» WHAT THE TASK REQUIRES
Transcribe the listing that follows exactly, from its first line to its last.

» MATERIAL FOR THE TASK
*** Block opens ***

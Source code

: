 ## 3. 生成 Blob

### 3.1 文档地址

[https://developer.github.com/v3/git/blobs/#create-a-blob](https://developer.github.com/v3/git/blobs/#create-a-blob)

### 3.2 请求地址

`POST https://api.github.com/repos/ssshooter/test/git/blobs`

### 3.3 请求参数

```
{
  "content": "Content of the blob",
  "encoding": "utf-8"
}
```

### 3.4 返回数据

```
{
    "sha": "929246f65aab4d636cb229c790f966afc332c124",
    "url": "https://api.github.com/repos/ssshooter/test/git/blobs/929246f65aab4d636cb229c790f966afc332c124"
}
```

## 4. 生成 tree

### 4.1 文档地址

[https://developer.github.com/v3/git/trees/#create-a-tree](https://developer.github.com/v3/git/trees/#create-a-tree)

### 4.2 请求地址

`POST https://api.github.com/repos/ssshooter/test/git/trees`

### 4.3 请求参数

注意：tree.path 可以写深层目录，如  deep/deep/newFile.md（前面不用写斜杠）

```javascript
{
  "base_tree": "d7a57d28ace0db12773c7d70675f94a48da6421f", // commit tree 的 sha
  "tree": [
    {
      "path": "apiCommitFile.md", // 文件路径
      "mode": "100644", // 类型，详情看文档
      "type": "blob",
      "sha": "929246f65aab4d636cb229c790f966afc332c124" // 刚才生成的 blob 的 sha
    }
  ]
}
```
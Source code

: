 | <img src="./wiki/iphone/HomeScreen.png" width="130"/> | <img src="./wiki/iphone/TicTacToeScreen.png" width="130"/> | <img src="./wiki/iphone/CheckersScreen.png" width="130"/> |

*** Block closes ***

» REPLY TO THE TASK
Source code

: ## 3. 生成 Blob

### 3.1 文档地址

[https://developer.github.com/v3/git/blobs/#create-a-blob](https://developer.github.com/v3/git/blobs/#create-a-blob)

### 3.2 请求地址

`POST https://api.github.com/repos/ssshooter/test/git/blobs`

### 3.3 请求参数

```
{
  "content": "Content of the blob",
  "encoding": "utf-8"
}
```

### 3.4 返回数据

```
{
    "sha": "929246f65aab4d636cb229c790f966afc332c124",
    "url": "https://api.github.com/repos/ssshooter/test/git/blobs/929246f65aab4d636cb229c790f966afc332c124"
}
```

## 4. 生成 tree

### 4.1 文档地址

[https://developer.github.com/v3/git/trees/#create-a-tree](https://developer.github.com/v3/git/trees/#create-a-tree)

### 4.2 请求地址

`POST https://api.github.com/repos/ssshooter/test/git/trees`

### 4.3 请求参数

注意：tree.path 可以写深层目录，如  deep/deep/newFile.md（前面不用写斜杠）

```javascript
{
  "base_tree": "d7a57d28ace0db12773c7d70675f94a48da6421f", // commit tree 的 sha
  "tree": [
    {
      "path": "apiCommitFile.md", // 文件路径
      "mode": "100644", // 类型，详情看文档
      "type": "blob",
      "sha": "929246f65aab4d636cb229c790f966afc332c124" // 刚才生成的 blob 的 sha
    }
  ]
}
```
Source code

: | <img src="./wiki/iphone/HomeScreen.png" width="130"/> | <img src="./wiki/iphone/TicTacToeScreen.png" width="130"/> | <img src="./wiki/iphone/CheckersScreen.png" width="130"/> |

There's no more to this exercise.